Connect sustainability to value creation
Sustainability work is strongest when it connects to the value creation plan. This does not mean every initiative needs an immediate financial return. It means the work should support the company’s strategy, risk profile, stakeholder requirements, and growth plan.
Examples include:
- Reducing energy cost and exposure through efficiency work
- Preparing emissions data for enterprise customer requests
- Improving safety processes before scaling operations
- Strengthening supplier standards where sourcing risk is material
- Reducing unsupported marketing or product claims
- Building reporting processes before lender or buyer scrutiny
- Improving governance controls as the company professionalizes
For companies that need emissions support, Keslio can help with GHG emissions calculations. For companies that need strategy and operating structure, Keslio can support sustainability strategy.
Prepare for exit early
Sustainability can become part of exit preparation. Buyers, lenders, and advisers may ask for sustainability data, compliance evidence, emissions information, policies, incidents, and customer-request history. If the company has no evidence, the story becomes harder to support.
PE firms can reduce this problem by building an evidence file during ownership. That file may include:
- Baseline sustainability assessment
- Emissions methodology and annual calculations
- Policies and governance documents
- Customer sustainability responses
- Supplier and workforce records where relevant
- Progress against improvement actions
- Claims review and supporting evidence
The goal is not to guarantee buyer acceptance or valuation uplift. The goal is to make the company easier to diligence and more credible when sustainability questions arise.
Common challenges for PE firms
Different portfolio company maturity levels
Some companies can report detailed data. Others need basic systems first. The portfolio process should allow for maturity levels rather than forcing a single standard on everyone immediately.
Data quality and evidence gaps
Portfolio sustainability data often begins with estimates. That is acceptable if assumptions are documented and improvement plans are clear.
Too much reporting, not enough action
Annual questionnaires are useful only if they lead to decisions. Each company should have a short list of actions that management can actually implement.
Overclaiming impact
PE firms should avoid implying that ownership alone creates sustainability impact.
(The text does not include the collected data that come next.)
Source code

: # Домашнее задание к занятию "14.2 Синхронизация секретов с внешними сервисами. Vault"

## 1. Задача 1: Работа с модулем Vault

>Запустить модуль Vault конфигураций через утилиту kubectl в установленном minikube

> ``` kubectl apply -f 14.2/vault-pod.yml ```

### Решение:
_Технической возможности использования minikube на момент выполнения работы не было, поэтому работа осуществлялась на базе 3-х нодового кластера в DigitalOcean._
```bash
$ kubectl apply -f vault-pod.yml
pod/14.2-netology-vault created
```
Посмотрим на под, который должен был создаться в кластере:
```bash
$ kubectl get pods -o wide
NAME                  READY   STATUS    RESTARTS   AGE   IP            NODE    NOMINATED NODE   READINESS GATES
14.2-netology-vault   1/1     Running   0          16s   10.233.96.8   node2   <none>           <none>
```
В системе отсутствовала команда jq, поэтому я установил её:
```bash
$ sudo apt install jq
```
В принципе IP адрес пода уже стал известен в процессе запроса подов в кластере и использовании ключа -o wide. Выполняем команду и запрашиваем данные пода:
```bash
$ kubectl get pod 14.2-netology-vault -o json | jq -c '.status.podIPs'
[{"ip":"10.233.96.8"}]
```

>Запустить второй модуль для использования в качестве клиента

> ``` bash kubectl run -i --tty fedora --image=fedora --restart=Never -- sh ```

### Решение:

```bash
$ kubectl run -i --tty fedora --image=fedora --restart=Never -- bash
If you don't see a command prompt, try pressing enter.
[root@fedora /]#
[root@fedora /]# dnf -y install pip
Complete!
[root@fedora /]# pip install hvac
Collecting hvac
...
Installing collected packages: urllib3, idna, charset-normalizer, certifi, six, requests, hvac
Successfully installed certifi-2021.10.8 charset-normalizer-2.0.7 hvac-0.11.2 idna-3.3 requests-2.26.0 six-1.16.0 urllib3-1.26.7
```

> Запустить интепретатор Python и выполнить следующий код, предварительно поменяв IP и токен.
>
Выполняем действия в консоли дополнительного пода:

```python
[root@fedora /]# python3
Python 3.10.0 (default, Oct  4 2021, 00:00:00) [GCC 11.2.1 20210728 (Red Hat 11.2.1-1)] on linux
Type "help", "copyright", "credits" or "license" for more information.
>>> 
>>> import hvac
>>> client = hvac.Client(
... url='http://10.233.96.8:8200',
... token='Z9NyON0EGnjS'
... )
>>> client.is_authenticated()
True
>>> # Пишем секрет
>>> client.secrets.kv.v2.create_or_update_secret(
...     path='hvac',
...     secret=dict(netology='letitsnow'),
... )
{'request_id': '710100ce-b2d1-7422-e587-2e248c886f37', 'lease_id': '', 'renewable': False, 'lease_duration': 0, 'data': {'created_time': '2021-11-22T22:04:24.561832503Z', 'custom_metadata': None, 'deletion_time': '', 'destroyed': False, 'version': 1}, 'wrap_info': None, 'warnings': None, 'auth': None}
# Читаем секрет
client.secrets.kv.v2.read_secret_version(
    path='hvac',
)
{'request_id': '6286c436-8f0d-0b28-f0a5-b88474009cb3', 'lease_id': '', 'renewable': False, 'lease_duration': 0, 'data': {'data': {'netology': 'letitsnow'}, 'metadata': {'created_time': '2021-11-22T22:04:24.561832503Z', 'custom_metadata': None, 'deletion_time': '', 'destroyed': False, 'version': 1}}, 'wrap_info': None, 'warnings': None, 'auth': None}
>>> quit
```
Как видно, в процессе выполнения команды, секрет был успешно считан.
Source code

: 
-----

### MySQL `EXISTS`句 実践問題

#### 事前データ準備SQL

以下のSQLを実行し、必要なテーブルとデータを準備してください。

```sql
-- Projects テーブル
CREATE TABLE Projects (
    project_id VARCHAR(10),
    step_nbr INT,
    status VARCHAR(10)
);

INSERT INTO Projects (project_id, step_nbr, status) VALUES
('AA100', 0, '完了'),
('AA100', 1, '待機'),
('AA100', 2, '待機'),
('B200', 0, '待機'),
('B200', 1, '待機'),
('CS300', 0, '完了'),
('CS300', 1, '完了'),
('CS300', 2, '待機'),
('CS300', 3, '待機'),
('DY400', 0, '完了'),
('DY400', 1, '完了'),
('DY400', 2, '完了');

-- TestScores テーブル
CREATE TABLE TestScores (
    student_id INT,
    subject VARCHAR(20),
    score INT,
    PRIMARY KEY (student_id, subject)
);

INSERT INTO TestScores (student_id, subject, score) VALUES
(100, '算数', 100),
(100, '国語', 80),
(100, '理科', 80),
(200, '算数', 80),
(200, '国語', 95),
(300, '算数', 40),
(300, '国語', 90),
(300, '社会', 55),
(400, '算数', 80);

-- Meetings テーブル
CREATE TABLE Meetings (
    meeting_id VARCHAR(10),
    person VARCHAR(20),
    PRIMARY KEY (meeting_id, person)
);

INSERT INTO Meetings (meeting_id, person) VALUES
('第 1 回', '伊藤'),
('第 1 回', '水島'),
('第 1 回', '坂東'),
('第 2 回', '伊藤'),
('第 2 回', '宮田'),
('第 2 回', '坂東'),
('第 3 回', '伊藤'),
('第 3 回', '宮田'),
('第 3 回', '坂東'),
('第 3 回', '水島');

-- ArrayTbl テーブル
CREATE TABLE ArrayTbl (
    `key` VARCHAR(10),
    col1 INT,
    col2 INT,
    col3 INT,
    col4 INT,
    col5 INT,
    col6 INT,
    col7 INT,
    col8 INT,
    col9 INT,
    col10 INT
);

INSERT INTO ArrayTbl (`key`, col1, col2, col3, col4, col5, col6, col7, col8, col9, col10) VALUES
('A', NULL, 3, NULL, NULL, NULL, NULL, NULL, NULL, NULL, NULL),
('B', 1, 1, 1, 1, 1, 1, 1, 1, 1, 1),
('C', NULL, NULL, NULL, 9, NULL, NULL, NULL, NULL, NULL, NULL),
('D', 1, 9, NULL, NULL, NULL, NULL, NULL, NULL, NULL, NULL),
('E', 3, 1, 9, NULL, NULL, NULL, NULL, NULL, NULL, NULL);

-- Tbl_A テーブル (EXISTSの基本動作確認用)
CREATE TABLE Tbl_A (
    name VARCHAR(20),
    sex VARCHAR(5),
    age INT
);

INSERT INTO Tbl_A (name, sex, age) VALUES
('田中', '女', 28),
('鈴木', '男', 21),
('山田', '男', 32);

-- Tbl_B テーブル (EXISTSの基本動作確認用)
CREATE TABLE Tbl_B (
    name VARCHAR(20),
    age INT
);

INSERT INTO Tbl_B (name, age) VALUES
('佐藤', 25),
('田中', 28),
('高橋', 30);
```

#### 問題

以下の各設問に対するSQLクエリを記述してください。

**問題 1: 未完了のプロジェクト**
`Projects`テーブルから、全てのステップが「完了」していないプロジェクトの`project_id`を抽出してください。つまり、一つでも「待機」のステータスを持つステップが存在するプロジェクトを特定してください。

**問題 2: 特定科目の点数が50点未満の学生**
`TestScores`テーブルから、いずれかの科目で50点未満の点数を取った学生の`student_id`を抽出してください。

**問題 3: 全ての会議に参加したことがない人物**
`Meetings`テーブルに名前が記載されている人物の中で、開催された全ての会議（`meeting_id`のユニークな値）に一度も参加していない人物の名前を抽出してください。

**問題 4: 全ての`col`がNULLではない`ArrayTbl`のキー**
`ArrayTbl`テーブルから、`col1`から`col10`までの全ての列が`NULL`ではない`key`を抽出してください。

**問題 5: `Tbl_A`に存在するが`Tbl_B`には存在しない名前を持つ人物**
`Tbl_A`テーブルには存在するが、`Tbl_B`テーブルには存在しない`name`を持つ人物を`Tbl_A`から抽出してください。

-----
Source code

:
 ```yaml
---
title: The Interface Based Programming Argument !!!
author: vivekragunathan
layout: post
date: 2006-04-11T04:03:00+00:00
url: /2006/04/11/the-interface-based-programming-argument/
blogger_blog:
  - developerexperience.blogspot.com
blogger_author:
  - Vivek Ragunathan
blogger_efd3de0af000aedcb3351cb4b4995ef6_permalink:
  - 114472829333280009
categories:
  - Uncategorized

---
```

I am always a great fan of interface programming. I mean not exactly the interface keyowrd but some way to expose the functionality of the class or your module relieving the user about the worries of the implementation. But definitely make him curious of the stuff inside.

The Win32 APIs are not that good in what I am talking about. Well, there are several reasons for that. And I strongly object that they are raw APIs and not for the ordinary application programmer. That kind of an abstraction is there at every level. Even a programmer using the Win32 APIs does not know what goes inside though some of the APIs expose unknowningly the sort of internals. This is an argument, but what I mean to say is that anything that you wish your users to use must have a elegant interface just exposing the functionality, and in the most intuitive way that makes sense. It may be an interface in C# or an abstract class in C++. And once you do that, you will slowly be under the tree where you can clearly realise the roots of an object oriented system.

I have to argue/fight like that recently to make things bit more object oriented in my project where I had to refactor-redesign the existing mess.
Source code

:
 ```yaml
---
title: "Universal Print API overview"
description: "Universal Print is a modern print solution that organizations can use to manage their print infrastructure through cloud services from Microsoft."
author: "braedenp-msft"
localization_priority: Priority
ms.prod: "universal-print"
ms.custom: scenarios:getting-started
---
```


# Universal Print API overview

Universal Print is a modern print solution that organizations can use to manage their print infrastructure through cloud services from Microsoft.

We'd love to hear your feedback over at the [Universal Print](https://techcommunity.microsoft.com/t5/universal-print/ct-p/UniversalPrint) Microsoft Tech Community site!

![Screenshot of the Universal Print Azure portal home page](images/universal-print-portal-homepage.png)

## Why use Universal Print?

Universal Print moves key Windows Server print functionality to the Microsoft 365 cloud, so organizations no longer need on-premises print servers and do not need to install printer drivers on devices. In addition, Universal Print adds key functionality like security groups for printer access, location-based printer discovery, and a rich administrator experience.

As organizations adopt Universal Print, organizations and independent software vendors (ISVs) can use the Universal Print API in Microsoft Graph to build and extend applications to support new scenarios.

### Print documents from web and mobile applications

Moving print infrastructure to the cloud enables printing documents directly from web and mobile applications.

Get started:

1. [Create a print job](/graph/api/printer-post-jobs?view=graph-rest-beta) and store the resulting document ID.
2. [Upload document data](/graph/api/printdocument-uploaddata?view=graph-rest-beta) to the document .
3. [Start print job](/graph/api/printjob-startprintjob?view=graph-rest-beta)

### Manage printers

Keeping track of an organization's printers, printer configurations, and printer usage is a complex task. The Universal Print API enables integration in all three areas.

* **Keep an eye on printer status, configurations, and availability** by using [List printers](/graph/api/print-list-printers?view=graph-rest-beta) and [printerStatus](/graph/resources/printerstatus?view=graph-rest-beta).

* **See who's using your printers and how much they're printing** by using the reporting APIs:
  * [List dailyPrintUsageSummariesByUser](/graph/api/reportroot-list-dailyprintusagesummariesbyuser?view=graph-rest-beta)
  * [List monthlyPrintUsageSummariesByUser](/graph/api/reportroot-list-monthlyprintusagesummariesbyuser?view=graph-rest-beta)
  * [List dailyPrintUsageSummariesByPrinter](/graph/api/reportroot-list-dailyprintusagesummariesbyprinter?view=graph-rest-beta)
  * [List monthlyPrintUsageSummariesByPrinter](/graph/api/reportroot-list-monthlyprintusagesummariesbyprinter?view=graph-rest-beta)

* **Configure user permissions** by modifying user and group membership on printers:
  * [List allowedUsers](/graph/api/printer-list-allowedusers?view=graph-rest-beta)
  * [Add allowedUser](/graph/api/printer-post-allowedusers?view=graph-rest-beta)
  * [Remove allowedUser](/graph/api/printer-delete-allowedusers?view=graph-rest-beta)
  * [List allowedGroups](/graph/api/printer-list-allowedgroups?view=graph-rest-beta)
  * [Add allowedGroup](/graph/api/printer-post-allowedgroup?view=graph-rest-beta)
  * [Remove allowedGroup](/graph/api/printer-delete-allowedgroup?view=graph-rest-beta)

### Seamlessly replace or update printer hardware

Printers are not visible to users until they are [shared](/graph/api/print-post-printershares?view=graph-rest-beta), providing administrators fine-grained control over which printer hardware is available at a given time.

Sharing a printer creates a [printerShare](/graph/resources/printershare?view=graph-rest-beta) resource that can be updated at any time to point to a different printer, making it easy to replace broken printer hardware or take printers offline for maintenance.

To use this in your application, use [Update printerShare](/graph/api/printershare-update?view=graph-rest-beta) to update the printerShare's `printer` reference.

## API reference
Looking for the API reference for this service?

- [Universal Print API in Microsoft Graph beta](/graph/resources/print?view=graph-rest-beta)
Claims should be tied to evidence, actions, and measurable progress.
A practical PE sustainability roadmap
- Set the firm policy: define sustainability priorities, responsibilities, and escalation rules.
- Update diligence: add material ESG and climate questions to deal processes.
- Create baselines: assess each portfolio company after close.
- Segment the portfolio: group companies by sector, maturity, and risk exposure.
- Build action plans: define practical improvement steps for each company.
- Track data: collect common and sector-specific metrics annually.
- Report carefully: communicate progress, methodology, and limitations.
- Prepare for exit: maintain evidence files that can support future diligence.
How Keslio can help
Keslio helps private equity firms make sustainability practical across investment and ownership. We can support investment strategy development, portfolio baselines, portfolio company data collection, emissions calculations, reporting, and evidence packs for customer, lender, or exit-related requests.
The goal is to create a system that works for the firm and its portfolio companies: focused enough to be credible, light enough to implement, and structured enough to support decision-making.
Bottom line
Private equity firms can play a meaningful role in sustainability because they can influence how companies are assessed, managed, improved, and prepared for future ownership. The strongest approach is practical: integrate sustainability into diligence, support portfolio companies during ownership, track evidence, and communicate progress with care.